PD Editor Walt Cooley Published on 30 August 2013

Are any of your friends, family or acquaintances involved in farming or ranching? We probably write a magazine for them.

I recently read an interesting post from Sam Horn at the Lifehack website – if you’ve never heard of the site and enjoy self-help, you’re missing out. He’s a communication and creativity strategist whose clients include Intel, NASA and Cisco.



His article is titled “How to Make Better First Impressions in 60 Seconds,” and I highly recommend it. We’ve posted a link to this column here .

Horn describes in the article how to improve your “elevator pitch.” He writes, “The purpose of an elevator pitch is not to tell people what you do – that’s a monologue. The purpose of an elevator pitch is to create a meaningful conversation – that’s a dialogue.”

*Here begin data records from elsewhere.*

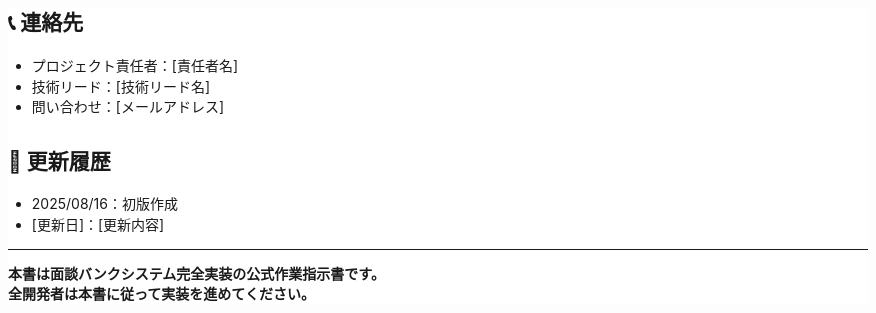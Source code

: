 
## 📞 連絡先
- プロジェクト責任者：[責任者名]
- 技術リード：[技術リード名]
- 問い合わせ：[メールアドレス]

## 🔄 更新履歴
- 2025/08/16：初版作成
- [更新日]：[更新内容]

---

**本書は面談バンクシステム完全実装の公式作業指示書です。**  
**全開発者は本書に従って実装を進めてください。**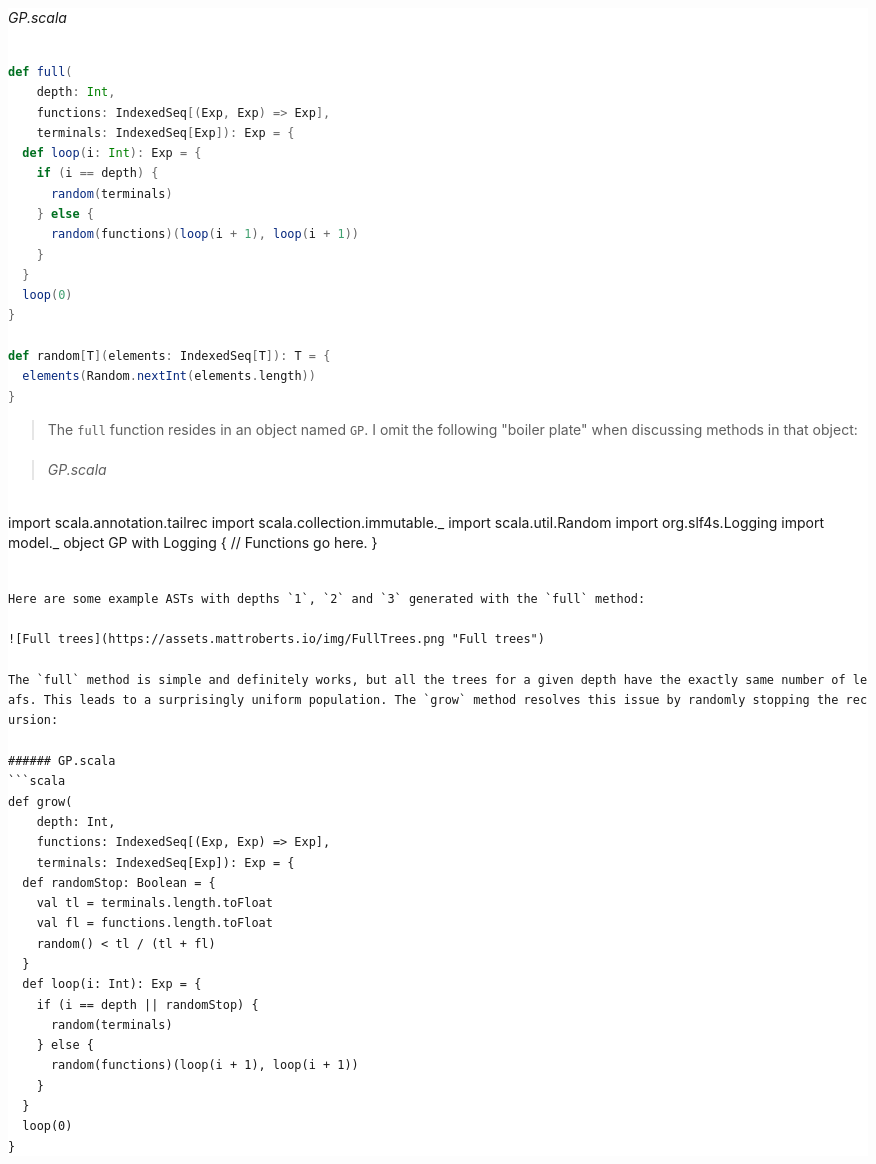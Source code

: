 ###### GP.scala
```scala
def full(
    depth: Int,
    functions: IndexedSeq[(Exp, Exp) => Exp],
    terminals: IndexedSeq[Exp]): Exp = {
  def loop(i: Int): Exp = {
    if (i == depth) {
      random(terminals)
    } else {
      random(functions)(loop(i + 1), loop(i + 1))
    }
  }
  loop(0)
}

def random[T](elements: IndexedSeq[T]): T = {
  elements(Random.nextInt(elements.length))
}
```

> The `full` function resides in an object named `GP`. I omit the following "boiler plate" when discussing methods in that object:

> ###### GP.scala

>```scala
import scala.annotation.tailrec
import scala.collection.immutable._
import scala.util.Random
import org.slf4s.Logging
import model._
object GP with Logging {
  // Functions go here.
}
```

Here are some example ASTs with depths `1`, `2` and `3` generated with the `full` method:

![Full trees](https://assets.mattroberts.io/img/FullTrees.png "Full trees")

The `full` method is simple and definitely works, but all the trees for a given depth have the exactly same number of leafs. This leads to a surprisingly uniform population. The `grow` method resolves this issue by randomly stopping the recursion:

###### GP.scala
```scala
def grow(
    depth: Int,
    functions: IndexedSeq[(Exp, Exp) => Exp],
    terminals: IndexedSeq[Exp]): Exp = {
  def randomStop: Boolean = {
    val tl = terminals.length.toFloat
    val fl = functions.length.toFloat
    random() < tl / (tl + fl)
  }
  def loop(i: Int): Exp = {
    if (i == depth || randomStop) {
      random(terminals)
    } else {
      random(functions)(loop(i + 1), loop(i + 1))
    }
  }
  loop(0)
}
```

Now before I read this, my elevator pitch, or airplane intro, went something like this: “I’m the editor of a dairy magazine.”

While this is an accurate description of my job, it’s really not that interesting. The most I might have ever carried on a conversation beyond that statement might have been to answer one of the following questions.

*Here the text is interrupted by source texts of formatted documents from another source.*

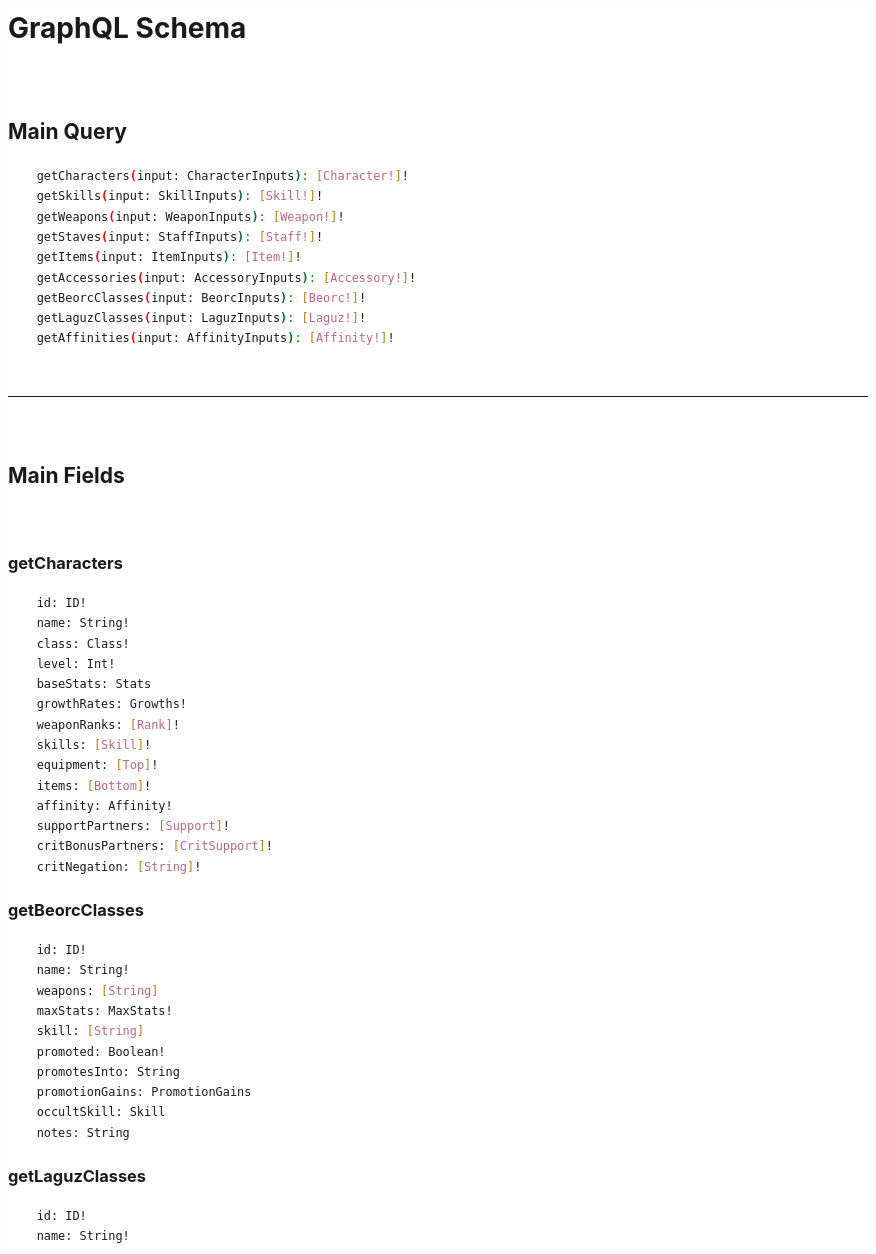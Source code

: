 # GraphQL Schema 

<br/>

## Main Query

```bash
    getCharacters(input: CharacterInputs): [Character!]!
    getSkills(input: SkillInputs): [Skill!]!
    getWeapons(input: WeaponInputs): [Weapon!]!
    getStaves(input: StaffInputs): [Staff!]!
    getItems(input: ItemInputs): [Item!]!
    getAccessories(input: AccessoryInputs): [Accessory!]!
    getBeorcClasses(input: BeorcInputs): [Beorc!]!
    getLaguzClasses(input: LaguzInputs): [Laguz!]!
    getAffinities(input: AffinityInputs): [Affinity!]!
```

<br/>

---

<br />

## Main Fields

<br/>

### getCharacters

```bash
    id: ID!
    name: String!
    class: Class!
    level: Int!
    baseStats: Stats
    growthRates: Growths!
    weaponRanks: [Rank]!
    skills: [Skill]!
    equipment: [Top]!
    items: [Bottom]!
    affinity: Affinity!
    supportPartners: [Support]!
    critBonusPartners: [CritSupport]!
    critNegation: [String]!
```

### getBeorcClasses
```bash
    id: ID!
    name: String!
    weapons: [String]
    maxStats: MaxStats!
    skill: [String]   
    promoted: Boolean!
    promotesInto: String
    promotionGains: PromotionGains
    occultSkill: Skill
    notes: String
```
### getLaguzClasses
```bash
    id: ID!
    name: String!
```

“Oh, so how many people read your magazine?” “How did you get into that line of work?” The answers to both of those questions are compelling, but most strangers I’ve met aren’t friendly or interested enough to pursue much further of a discussion based on my boring statement.


Why is the new one I’ve created more exciting? It invites strangers to consult their life experiences and find ones that may match those that may actually be helpful to me and my line of work.

Perhaps a stranger I meet might have a friend who is involved in agriculture and doesn’t receive one of our company’s beef, dairy or forage magazines. Perhaps that stranger’s brother has a unique story, one that has never told, that I could get to first. This is the dream of every journalist.

Or perhaps if he or she is really, truly disconnected from agriculture, their negative response might lead to a discussion about how their food is produced.

If a stranger answers no to my first question (“Are any of your friends, family or acquaintances involved in farming or ranching?”), I plan to follow it up with this recovery: “Well, you’re not that uncommon. Many consumers are several generations removed from a farming lifestyle.

We publish magazines for farmers who produce food. My readers are always curious to hear what people like you think of the food they produce.

What questions do you have about where the milk in your coffee, the cheese on your hamburger or the yogurt in your parfait comes from?”


If I don’t completely scare them into getting off the elevator early, I hope this approach might at least lead to a conversation to correct any misconceptions the stranger may have about what manner and by whom their milk is produced.

I’ll admit that this new elevator pitch is still in beta-testing and may undergo refinements. But I found reading Horn’s article and walking through his suggestions a helpful exercise to arrive at a better introduction line.

Altogether, I probably invested 15 minutes of time, and as Horn says, I believe it will be worth the investment: “Think of the millions of dollars in lost opportunities. That’s what happens (or what doesn’t happen) every time we introduce ourselves and people don’t get or want what we do.”

If you’re on your way to Madison, Wisconsin, for World Dairy Expo this year ( Click here to see our show preview), you might try this line when a stranger asks you what you do:

“Do you, your family or friends enjoy [insert any dairy product or brand name you know your milk is processed into]? I’m the farmer that made the milk for that food.”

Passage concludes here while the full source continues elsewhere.